Segment Start: Records to process

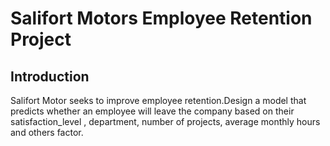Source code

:# Salifort Motors Employee Retention Project

## Introduction 

Salifort Motor seeks to improve employee retention.Design a model that predicts whether an employee will leave the company based on their satisfaction_level , department, number of projects, average monthly hours and others factor.
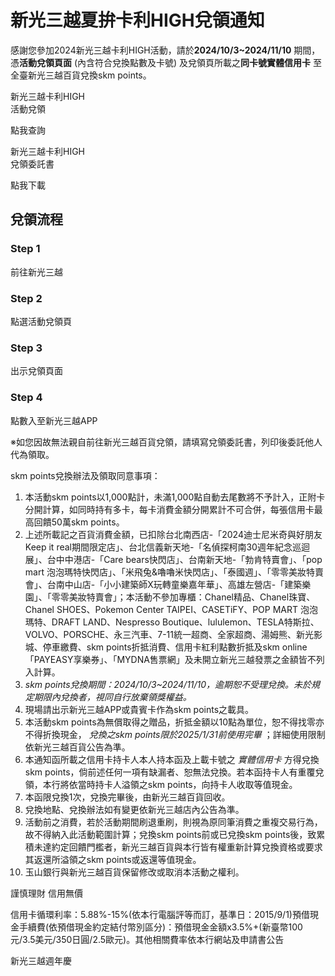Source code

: # 新光三越夏拚卡利HIGH兌領通知

感謝您參加2024新光三越卡利HIGH活動，請於**2024/10/3~2024/11/10** 期間，憑**活動兌領頁面** (內含符合兌換點數及卡號)
及兌領頁所載之**同卡號實體信用卡** 至全臺新光三越百貨兌換skm points。

新光三越卡利HIGH  
活動兌領

點我查詢

新光三越卡利HIGH  
兌領委託書

點我下載

## 兌領流程

### Step 1

前往新光三越

### Step 2

點選活動兌領頁

### Step 3

出示兌領頁面

### Step 4

點數入至新光三越APP

※如您因故無法親自前往新光三越百貨兌領，請填寫兌領委託書，列印後委託他人代為領取。

skm points兌換辦法及領取同意事項：

  1. 本活動skm points以1,000點計，未滿1,000點自動去尾數將不予計入，正附卡分開計算，如同時持有多卡，每卡消費金額分開累計不可合併，每張信用卡最高回饋50萬skm points。
  2. 上述所載記之百貨消費金額，已扣除台北南西店-「2024迪士尼米奇與好朋友Keep it real期間限定店」、台北信義新天地-「名偵探柯南30週年紀念巡迴展」、台中中港店-「Care bears快閃店」、台南新天地-「勃肯特賣會」、「pop mart 泡泡瑪特快閃店」、「米飛兔&嚕嚕米快閃店」、「泰國週」、「零零美妝特賣會」、台南中山店-「小小建築師X玩轉童樂嘉年華」、高雄左營店-「建築樂園」、「零零美妝特賣會」；本活動不參加專櫃：Chanel精品、Chanel珠寶、Chanel SHOES、Pokemon Center TAIPEI、CASETiFY、POP MART 泡泡瑪特、DRAFT LAND、Nespresso Boutique、lululemon、TESLA特斯拉、VOLVO、PORSCHE、永三汽車、7-11統一超商、全家超商、湯姆熊、新光影城、停車繳費、skm points折抵消費、信用卡紅利點數折抵及skm online「PAYEASY享樂券」、「MYDNA售票網」及未開立新光三越發票之金額皆不列入計算。
  3. _skm points兌換期間：2024/10/3~2024/11/10，逾期恕不受理兌換。未於規定期限內兌換者，視同自行放棄領獎權益。_
  4. 現場請出示新光三越APP或貴賓卡作為skm points之載具。
  5. 本活動skm points為無償取得之贈品，折抵金額以10點為單位，恕不得找零亦不得折換現金， _兌換之skm points限於2025/1/31前使用完畢_ ；詳細使用限制依新光三越百貨公告為準。
  6. 本通知函所載之信用卡持卡人本人持本函及上載卡號之 _實體信用卡_ 方得兌換skm points，倘前述任何一項有缺漏者、恕無法兌換。若本函持卡人有重覆兌領，本行將依當時持卡人溢領之skm points，向持卡人收取等值現金。
  7. 本函限兌換1次，兌換完畢後，由新光三越百貨回收。
  8. 兌換地點、兌換辦法如有變更依新光三越店內公告為準。
  9. 活動前之消費，若於活動期間刷退重刷，則視為原同筆消費之重複交易行為，故不得納入此活動範圍計算；兌換skm points前或已兌換skm points後，致累積未達約定回饋門檻者，新光三越百貨與本行皆有權重新計算兌換資格或要求其返還所溢領之skm points或返還等值現金。
  10. 玉山銀行與新光三越百貨保留修改或取消本活動之權利。

謹慎理財 信用無價

信用卡循環利率：5.88%-15%(依本行電腦評等而訂，基準日：2015/9/1)預借現金手續費(依預借現金約定結付幣別區分)：預借現金金額x3.5%+(新臺幣100元/3.5美元/350日圓/2.5歐元)。其他相關費率依本行網站及申請書公告

新光三越週年慶

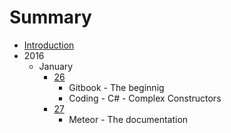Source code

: # Summary

* [Introduction](README.md)
* 2016
   * January
       * [26](2016/January/26.md)
           * Gitbook - The beginnig
           * Coding - C# - Complex Constructors
       * [27](2016/January/27.md)
           * Meteor - The documentation

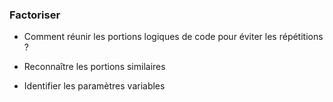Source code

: ### Factoriser

* Comment réunir les portions logiques de code pour éviter les répétitions ?

* Reconnaître les portions similaires
* Identifier les paramètres variables
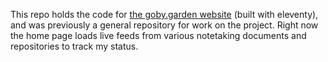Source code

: This repo holds the code for [the goby.garden website](https://goby.garden/) (built with eleventy), and was previously a general repository for work on the project. Right now the home page loads live feeds from various notetaking documents and repositories to track my status.

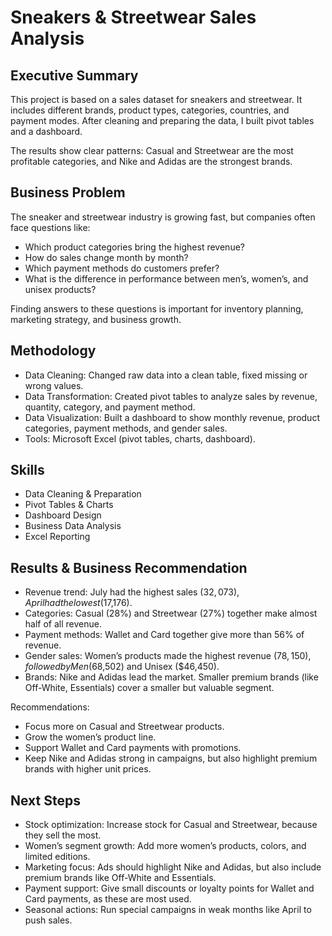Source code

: # Sneakers & Streetwear Sales Analysis
## Executive Summary

This project is based on a sales dataset for sneakers and streetwear. It includes different brands, product types, categories, countries, and payment modes. After cleaning and preparing the data, I built pivot tables and a dashboard.

The results show clear patterns: Casual and Streetwear are the most profitable categories, and Nike and Adidas are the strongest brands.



## Business Problem

The sneaker and streetwear industry is growing fast, but companies often face questions like:

* Which product categories bring the highest revenue?
* How do sales change month by month?
* Which payment methods do customers prefer?
* What is the difference in performance between men’s, women’s, and unisex products?

Finding answers to these questions is important for inventory planning, marketing strategy, and business growth.



## Methodology

* Data Cleaning: Changed raw data into a clean table, fixed missing or wrong values.
* Data Transformation: Created pivot tables to analyze sales by revenue, quantity, category, and payment method.
* Data Visualization: Built a dashboard to show monthly revenue, product categories, payment methods, and gender sales.
* Tools: Microsoft Excel (pivot tables, charts, dashboard).



## Skills

* Data Cleaning & Preparation
* Pivot Tables & Charts
* Dashboard Design
* Business Data Analysis
* Excel Reporting



## Results & Business Recommendation

* Revenue trend: July had the highest sales ($32,073), April had the lowest ($17,176).
* Categories: Casual (28%) and Streetwear (27%) together make almost half of all revenue.
* Payment methods: Wallet and Card together give more than 56% of revenue.
* Gender sales: Women’s products made the highest revenue ($78,150), followed by Men ($68,502) and Unisex ($46,450).
* Brands: Nike and Adidas lead the market. Smaller premium brands (like Off-White, Essentials) cover a smaller but valuable segment.

Recommendations:

* Focus more on Casual and Streetwear products.
* Grow the women’s product line.
* Support Wallet and Card payments with promotions.
* Keep Nike and Adidas strong in campaigns, but also highlight premium brands with higher unit prices.



## Next Steps

* Stock optimization: Increase stock for Casual and Streetwear, because they sell the most.
* Women’s segment growth: Add more women’s products, colors, and limited editions.
* Marketing focus: Ads should highlight Nike and Adidas, but also include premium brands like Off-White and Essentials.
* Payment support: Give small discounts or loyalty points for Wallet and Card payments, as these are most used.
* Seasonal actions: Run special campaigns in weak months like April to push sales.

Segment End: Records to process

Pictures do not go in the copy; print every entry exactly as it stands.

» Exercise output:
Source code

:# Salifort Motors Employee Retention Project

## Introduction 

Salifort Motor seeks to improve employee retention.Design a model that predicts whether an employee will leave the company based on their satisfaction_level , department, number of projects, average monthly hours and others factor.
Source code

: # 新光三越夏拚卡利HIGH兌領通知

感謝您參加2024新光三越卡利HIGH活動，請於**2024/10/3~2024/11/10** 期間，憑**活動兌領頁面** (內含符合兌換點數及卡號)
及兌領頁所載之**同卡號實體信用卡** 至全臺新光三越百貨兌換skm points。

新光三越卡利HIGH  
活動兌領

點我查詢

新光三越卡利HIGH  
兌領委託書

點我下載

## 兌領流程

### Step 1

前往新光三越

### Step 2

點選活動兌領頁

### Step 3

出示兌領頁面

### Step 4

點數入至新光三越APP

※如您因故無法親自前往新光三越百貨兌領，請填寫兌領委託書，列印後委託他人代為領取。

skm points兌換辦法及領取同意事項：

  1. 本活動skm points以1,000點計，未滿1,000點自動去尾數將不予計入，正附卡分開計算，如同時持有多卡，每卡消費金額分開累計不可合併，每張信用卡最高回饋50萬skm points。
  2. 上述所載記之百貨消費金額，已扣除台北南西店-「2024迪士尼米奇與好朋友Keep it real期間限定店」、台北信義新天地-「名偵探柯南30週年紀念巡迴展」、台中中港店-「Care bears快閃店」、台南新天地-「勃肯特賣會」、「pop mart 泡泡瑪特快閃店」、「米飛兔&嚕嚕米快閃店」、「泰國週」、「零零美妝特賣會」、台南中山店-「小小建築師X玩轉童樂嘉年華」、高雄左營店-「建築樂園」、「零零美妝特賣會」；本活動不參加專櫃：Chanel精品、Chanel珠寶、Chanel SHOES、Pokemon Center TAIPEI、CASETiFY、POP MART 泡泡瑪特、DRAFT LAND、Nespresso Boutique、lululemon、TESLA特斯拉、VOLVO、PORSCHE、永三汽車、7-11統一超商、全家超商、湯姆熊、新光影城、停車繳費、skm points折抵消費、信用卡紅利點數折抵及skm online「PAYEASY享樂券」、「MYDNA售票網」及未開立新光三越發票之金額皆不列入計算。
  3. _skm points兌換期間：2024/10/3~2024/11/10，逾期恕不受理兌換。未於規定期限內兌換者，視同自行放棄領獎權益。_
  4. 現場請出示新光三越APP或貴賓卡作為skm points之載具。
  5. 本活動skm points為無償取得之贈品，折抵金額以10點為單位，恕不得找零亦不得折換現金， _兌換之skm points限於2025/1/31前使用完畢_ ；詳細使用限制依新光三越百貨公告為準。
  6. 本通知函所載之信用卡持卡人本人持本函及上載卡號之 _實體信用卡_ 方得兌換skm points，倘前述任何一項有缺漏者、恕無法兌換。若本函持卡人有重覆兌領，本行將依當時持卡人溢領之skm points，向持卡人收取等值現金。
  7. 本函限兌換1次，兌換完畢後，由新光三越百貨回收。
  8. 兌換地點、兌換辦法如有變更依新光三越店內公告為準。
  9. 活動前之消費，若於活動期間刷退重刷，則視為原同筆消費之重複交易行為，故不得納入此活動範圍計算；兌換skm points前或已兌換skm points後，致累積未達約定回饋門檻者，新光三越百貨與本行皆有權重新計算兌換資格或要求其返還所溢領之skm points或返還等值現金。
  10. 玉山銀行與新光三越百貨保留修改或取消本活動之權利。

謹慎理財 信用無價

信用卡循環利率：5.88%-15%(依本行電腦評等而訂，基準日：2015/9/1)預借現金手續費(依預借現金約定結付幣別區分)：預借現金金額x3.5%+(新臺幣100元/3.5美元/350日圓/2.5歐元)。其他相關費率依本行網站及申請書公告

新光三越週年慶

Source code

: # Summary

* [Introduction](README.md)
* 2016
   * January
       * [26](2016/January/26.md)
           * Gitbook - The beginnig
           * Coding - C# - Complex Constructors
       * [27](2016/January/27.md)
           * Meteor - The documentation

Source code

: ### Factoriser

* Comment réunir les portions logiques de code pour éviter les répétitions ?

* Reconnaître les portions similaires
* Identifier les paramètres variables
Source code

: This repo holds the code for [the goby.garden website](https://goby.garden/) (built with eleventy), and was previously a general repository for work on the project. Right now the home page loads live feeds from various notetaking documents and repositories to track my status.

Source code

: # Sneakers & Streetwear Sales Analysis
## Executive Summary

This project is based on a sales dataset for sneakers and streetwear. It includes different brands, product types, categories, countries, and payment modes. After cleaning and preparing the data, I built pivot tables and a dashboard.

The results show clear patterns: Casual and Streetwear are the most profitable categories, and Nike and Adidas are the strongest brands.



## Business Problem

The sneaker and streetwear industry is growing fast, but companies often face questions like:

* Which product categories bring the highest revenue?
* How do sales change month by month?
* Which payment methods do customers prefer?
* What is the difference in performance between men’s, women’s, and unisex products?

Finding answers to these questions is important for inventory planning, marketing strategy, and business growth.



## Methodology

* Data Cleaning: Changed raw data into a clean table, fixed missing or wrong values.
* Data Transformation: Created pivot tables to analyze sales by revenue, quantity, category, and payment method.
* Data Visualization: Built a dashboard to show monthly revenue, product categories, payment methods, and gender sales.
* Tools: Microsoft Excel (pivot tables, charts, dashboard).



## Skills

* Data Cleaning & Preparation
* Pivot Tables & Charts
* Dashboard Design
* Business Data Analysis
* Excel Reporting



## Results & Business Recommendation

* Revenue trend: July had the highest sales ($32,073), April had the lowest ($17,176).
* Categories: Casual (28%) and Streetwear (27%) together make almost half of all revenue.
* Payment methods: Wallet and Card together give more than 56% of revenue.
* Gender sales: Women’s products made the highest revenue ($78,150), followed by Men ($68,502) and Unisex ($46,450).
* Brands: Nike and Adidas lead the market. Smaller premium brands (like Off-White, Essentials) cover a smaller but valuable segment.

Recommendations:

* Focus more on Casual and Streetwear products.
* Grow the women’s product line.
* Support Wallet and Card payments with promotions.
* Keep Nike and Adidas strong in campaigns, but also highlight premium brands with higher unit prices.



## Next Steps

* Stock optimization: Increase stock for Casual and Streetwear, because they sell the most.
* Women’s segment growth: Add more women’s products, colors, and limited editions.
* Marketing focus: Ads should highlight Nike and Adidas, but also include premium brands like Off-White and Essentials.
* Payment support: Give small discounts or loyalty points for Wallet and Card payments, as these are most used.
* Seasonal actions: Run special campaigns in weak months like April to push sales.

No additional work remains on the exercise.